Les dessous géopolitiques qui en ressortent restent donc très axés transatlantiques alors même que l’action se passe dans l’Indo-Pacifique. En effet, les États-Unis ont beaucoup manœuvré pour faire de l’OTAN une alliance axée essentiellement sur l’endiguement de la montée en puissance chinoise. Cependant, certains pays européens, comme la France ou l’Allemagne, étaient plutôt favorables à une approche modérée vis-à-vis de la Chine. De ce fait, cela a contribué à nourrir les différends aujourd’hui connus dans la crise des sous-marins, puisque la France se retrouve exclue du partenariat géostratégique AUKUS.

Les conséquences directes de la crise des sous-marins

La crise des sous-marins est désormais sens dessus dessous. Elle commence à avoir de véritables conséquences géopolitiques et géoéconomiques aussi bien à court terme qu’à long terme. En effet, en ce début d’octobre 2021, les négociations commerciales entre l’UE et l’Australie se retrouvent brusquement interrompues.

Dans les faits, la crise des sous-marins a causé un report d’un mois (jusqu’au mois de novembre) selon les dires du ministre du Commerce australien Dan Tehan. Cette crise diplomatique majeure a donc subitement stoppé 62 milliards d’euros d’échanges, ce qui reste non négligeable et rebat les cartes de l’échiquier géoéconomique mondial. Il convient de rappeler que l’UE est le troisième partenaire commercial de l’Australie.
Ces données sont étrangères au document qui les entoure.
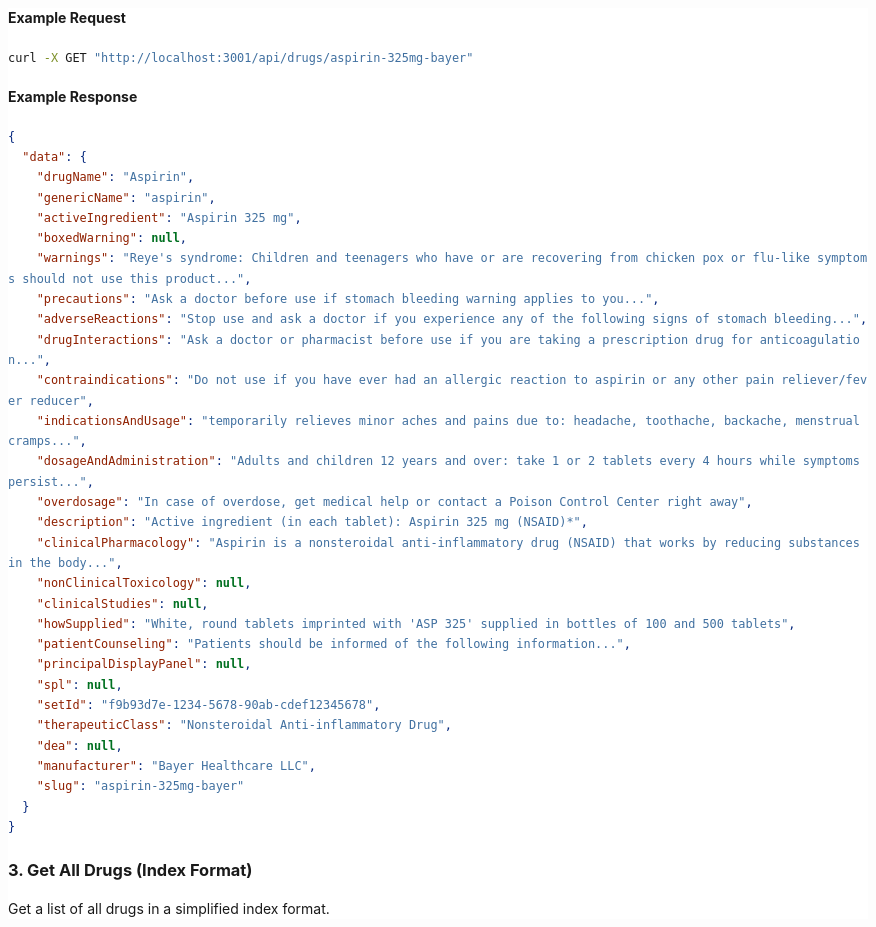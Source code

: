 #### Example Request

```bash
curl -X GET "http://localhost:3001/api/drugs/aspirin-325mg-bayer"
```

#### Example Response

```json
{
  "data": {
    "drugName": "Aspirin",
    "genericName": "aspirin",
    "activeIngredient": "Aspirin 325 mg",
    "boxedWarning": null,
    "warnings": "Reye's syndrome: Children and teenagers who have or are recovering from chicken pox or flu-like symptoms should not use this product...",
    "precautions": "Ask a doctor before use if stomach bleeding warning applies to you...",
    "adverseReactions": "Stop use and ask a doctor if you experience any of the following signs of stomach bleeding...",
    "drugInteractions": "Ask a doctor or pharmacist before use if you are taking a prescription drug for anticoagulation...",
    "contraindications": "Do not use if you have ever had an allergic reaction to aspirin or any other pain reliever/fever reducer",
    "indicationsAndUsage": "temporarily relieves minor aches and pains due to: headache, toothache, backache, menstrual cramps...",
    "dosageAndAdministration": "Adults and children 12 years and over: take 1 or 2 tablets every 4 hours while symptoms persist...",
    "overdosage": "In case of overdose, get medical help or contact a Poison Control Center right away",
    "description": "Active ingredient (in each tablet): Aspirin 325 mg (NSAID)*",
    "clinicalPharmacology": "Aspirin is a nonsteroidal anti-inflammatory drug (NSAID) that works by reducing substances in the body...",
    "nonClinicalToxicology": null,
    "clinicalStudies": null,
    "howSupplied": "White, round tablets imprinted with 'ASP 325' supplied in bottles of 100 and 500 tablets",
    "patientCounseling": "Patients should be informed of the following information...",
    "principalDisplayPanel": null,
    "spl": null,
    "setId": "f9b93d7e-1234-5678-90ab-cdef12345678",
    "therapeuticClass": "Nonsteroidal Anti-inflammatory Drug",
    "dea": null,
    "manufacturer": "Bayer Healthcare LLC",
    "slug": "aspirin-325mg-bayer"
  }
}
```

### 3. Get All Drugs (Index Format)

Get a list of all drugs in a simplified index format.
L’autre conséquence plus géopolitique, mais liée à la précédente, est que la Chine pourrait profiter de récupérer le marché brusquement arrêté. En effet, celle-ci pourrait s’entêter à faire en sorte que les 62 milliards d’euros puissent être redistribués en sa faveur, et ainsi accroître son influence commerciale et a fortiori géopolitique.

Le jeu d’alliances géopolitiques de l’Indo-Pacifique traduit la gravité de la crise 

La géostratégie de l’Indo-Pacifique s’intensifie avec la crise des sous-marins et se complique avec le partenariat AUKUS. Celui-ci exclut la France des négociations entre Australie, États-Unis et Royaume-Uni. L’objectif est quasi exclusivement de s’opposer à la montée en puissance chinoise en imposant un front uni anglo-saxon. Cependant, le multilatéralisme qu’entend intensifier ce partenariat est affaibli par l’absence de la France, qui possède de nombreux territoires d’outre-mer très stratégiques dans le Pacifique, à l’instar de la Nouvelle-Calédonie.

Ce partenariat s’ajoute à des alliances déjà existantes comme le Quad (Quadrilateral Security Dialogue entre les États-Unis de Biden, l’Australie de Scott Morrison, l’Inde de Modi et le Japon de Yoshihide Suga), qui a lui aussi pour objectif de former un front occidental uni face à la Chine. La multiplication des alliances géopolitiques témoigne de l’importance géostratégique de l’Indo-Pacifique dans les années à venir.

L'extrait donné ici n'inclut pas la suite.